Doctors and medical schools are being provided with detailed guidelines for accommodating the needs of transgender and gender-diverse medical students. For example, the Perelman School of Medicine at the University of Pennsylvania prides itself on being “an inclusive, welcoming, respectful and mutually supportive community”. Staff must use trans pronouns, must respect the dress and grooming of the students, must not engage in gender stereotyping, must not retaliate, etc.
Nothing in the Perelman School’s guidelines advises patients how they should react to transgender students. A recent article in The Lancet by a student and a faculty member at Harvard Medical School deals with this issue. Its opening gambit is a situation experienced by one of the authors:
“‘Is he wearing a dress? Men shouldn’t wear dresses.’ It was the first comment by a patient during morning rounds … As the patient started to ask if the student was “really” a man, the attending physician spoke up to say that the patient’s behaviour was inappropriate and would not be tolerated. The attending physician then led the team out of the patient’s room. The unusual aspect of this incident was not the patient’s transphobic comments or TGD erasure, but rather the attending physician’s response. He was prepared to step in as a responsive ally.”
The authors of the article in The Lancet clearly set out how staff should respond to the needs of transgender students – an increasingly important issue, if, as they claim, 1.2% of first year medical students are transgender.
However, the opening anecdote is the only time that the article alludes to the reactions of patients. In this instance, the patient was scolded for being transphobic. Should patients be counselled about their transphobia? What happens if they persist in their bias? Should they be denied treatment or told to go to another hospital?

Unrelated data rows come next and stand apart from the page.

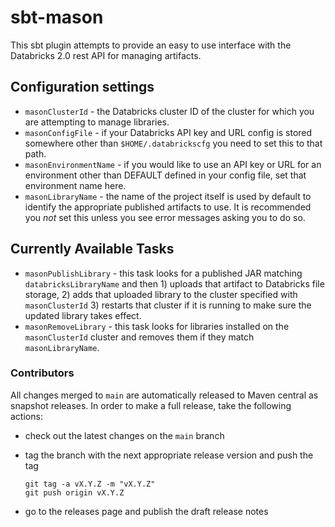 # sbt-mason
This sbt plugin attempts to provide an easy to use interface with the Databricks 2.0 rest API for
managing artifacts. 

## Configuration settings
* `masonClusterId` - the Databricks cluster ID of the cluster for which you are attempting to manage
libraries.
* `masonConfigFile` - if your Databricks API key and URL config is stored somewhere other than
`$HOME/.databrickscfg` you need to set this to that path.
* `masonEnvironmentName` - if you would like to use an API key or URL for an environment other than
DEFAULT defined in your config file, set that environment name here.
* `masonLibraryName` - the name of the project itself is used by default to identify the
appropriate published artifacts to use. It is recommended you _not_ set this unless you see error
messages asking you to do so.
## Currently Available Tasks
* `masonPublishLibrary` - this task looks for a published JAR matching `databricksLibraryName` and
then 1) uploads that artifact to Databricks file storage, 2) adds that uploaded library to the
cluster specified with `masonClusterId` 3) restarts that cluster if it is running to make sure the
updated library takes effect.
* `masonRemoveLibrary` - this task looks for libraries installed on the `masonClusterId` cluster and
removes them if they match `masonLibraryName`.

### Contributors
All changes merged to `main` are automatically released to Maven central as snapshot releases. In
order to make a full release, take the following actions:
* check out the latest changes on the `main` branch
* tag the branch with the next appropriate release version and push the tag
  
  ```
  git tag -a vX.Y.Z -m "vX.Y.Z"
  git push origin vX.Y.Z
  ```
  
* go to the releases page and publish the draft release notes
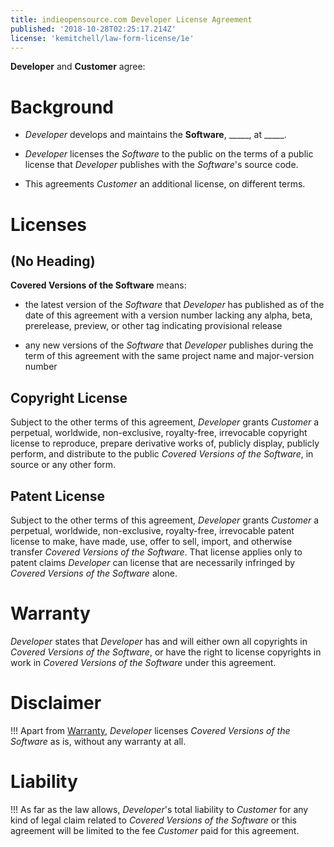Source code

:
 ```yaml
---
title: indieopensource.com Developer License Agreement
published: '2018-10-28T02:25:17.214Z'
license: 'kemitchell/law-form-license/1e'
---
```


**Developer** and **Customer** agree:

# Background

- _Developer_ develops and maintains the **Software**, \_\_\_\_\_, at \_\_\_\_\_.

- _Developer_ licenses the _Software_ to the public on the terms of a public license that _Developer_ publishes with the _Software_'s source code.

- This agreements _Customer_ an additional license, on different terms.

# Licenses

## (No Heading)

**Covered Versions of the Software** means:

- the latest version of the _Software_ that _Developer_ has published as of the date of this agreement with a version number lacking any alpha, beta, prerelease, preview, or other tag indicating provisional release

- any new versions of the _Software_ that _Developer_ publishes during the term of this agreement with the same project name and major-version number

## Copyright License

Subject to the other terms of this agreement, _Developer_ grants _Customer_ a perpetual, worldwide, non-exclusive, royalty-free, irrevocable copyright license to reproduce, prepare derivative works of, publicly display, publicly perform, and distribute to the public _Covered Versions of the Software_, in source or any other form.

## Patent License

Subject to the other terms of this agreement, _Developer_ grants _Customer_ a perpetual, worldwide, non-exclusive, royalty-free, irrevocable patent license to make, have made, use, offer to sell, import, and otherwise transfer _Covered Versions of the Software_. That license applies only to patent claims _Developer_ can license that are necessarily infringed by _Covered Versions of the Software_ alone.

# Warranty

_Developer_ states that _Developer_ has and will either own all copyrights in _Covered Versions of the Software_, or have the right to license copyrights in work in _Covered Versions of the Software_ under this agreement.

# Disclaimer

!!! Apart from [Warranty](#warranty), _Developer_ licenses _Covered Versions of the Software_ as is, without any warranty at all.

# Liability

!!! As far as the law allows, _Developer_'s total liability to _Customer_ for any kind of legal claim related to _Covered Versions of the Software_ or this agreement will be limited to the fee _Customer_ paid for this agreement.
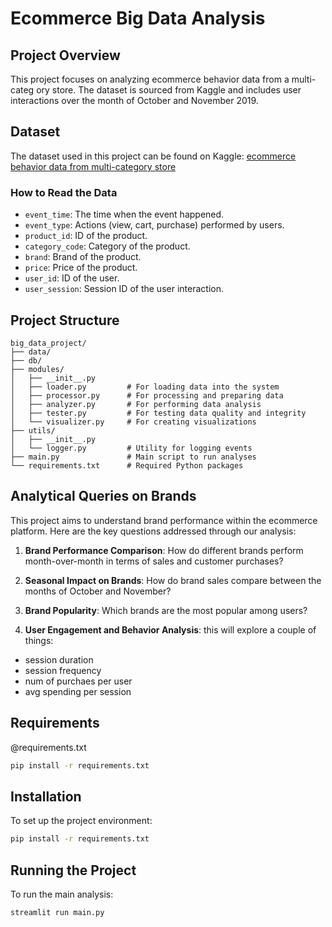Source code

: 
# Ecommerce Big Data Analysis

## Project Overview

This project focuses on analyzing ecommerce behavior data from a multi-categ
ory store. The dataset is sourced from Kaggle and includes user interactions over the month of October and November 2019.

## Dataset

The dataset used in this project can be found on Kaggle:
[ecommerce behavior data from multi-category store](https://www.kaggle.com/datasets/mkechinov/ecommerce-behavior-data-from-multi-category-store/data?select=2019-Oct.csv)

### How to Read the Data

- `event_time`: The time when the event happened.
- `event_type`: Actions (view, cart, purchase) performed by users.
- `product_id`: ID of the product.
- `category_code`: Category of the product.
- `brand`: Brand of the product.
- `price`: Price of the product.
- `user_id`: ID of the user.
- `user_session`: Session ID of the user interaction.

## Project Structure

```
big_data_project/
├── data/
├── db/
├── modules/
│   ├── __init__.py
│   ├── loader.py         # For loading data into the system
│   ├── processor.py      # For processing and preparing data
│   ├── analyzer.py       # For performing data analysis
│   ├── tester.py         # For testing data quality and integrity
│   └── visualizer.py     # For creating visualizations
├── utils/
│   ├── __init__.py
│   └── logger.py         # Utility for logging events
├── main.py               # Main script to run analyses
└── requirements.txt      # Required Python packages
```

## Analytical Queries on Brands

This project aims to understand brand performance within the ecommerce platform. Here are the key questions addressed through our analysis:

1. **Brand Performance Comparison**: How do different brands perform month-over-month in terms of sales and customer purchases?

2. **Seasonal Impact on Brands**: How do brand sales compare between the months of October and November?

3. **Brand Popularity**: Which brands are the most popular among users?

4. **User Engagement and Behavior Analysis**: this will explore a couple of things:
- session duration
- session frequency
- num of purchaes per user
- avg spending per session

## Requirements

@requirements.txt

```bash
pip install -r requirements.txt
```

## Installation

To set up the project environment:

```bash
pip install -r requirements.txt
```

## Running the Project

To run the main analysis:

```bash
streamlit run main.py
```


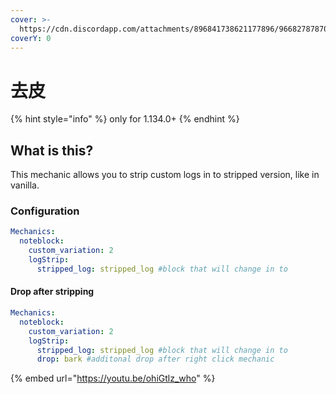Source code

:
 ```yaml
---
cover: >-
  https://cdn.discordapp.com/attachments/896841738621177896/966827878706708560/unknown.png
coverY: 0
---
```


# 去皮

{% hint style="info" %}
only for 1.134.0+
{% endhint %}

## What is this?

This mechanic allows you to strip custom logs in to stripped version, like in vanilla.

### Configuration

```yaml
Mechanics:
  noteblock:
    custom_variation: 2
    logStrip:
      stripped_log: stripped_log #block that will change in to
```

#### Drop after stripping

```yaml
Mechanics:
  noteblock:
    custom_variation: 2
    logStrip:
      stripped_log: stripped_log #block that will change in to
      drop: bark #additonal drop after right click mechanic
```

{% embed url="https://youtu.be/ohiGtlz_who" %}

The problem is not new. Healthcare workers from different race or ethnic backgrounds have to cope with racism. Earlier this year a British hospital launched a “red card to racism” campaign. After a verbal warning and a “yellow card,” vocally racist patients get a “red card” and treatment is withdrawn.
Medical ethicist Daniel Sokol commented in the BMJ that zero tolerance may not always be the best strategy. “The General Medical Council’s duty to ‘make the care of the patient your first concern is not absolute and should be balanced against the moral and employment rights of the clinician to be free from racism in the workplace. However, a patient’s racist behaviour should not automatically lead to a sanction or abandonment at a time of medical need.”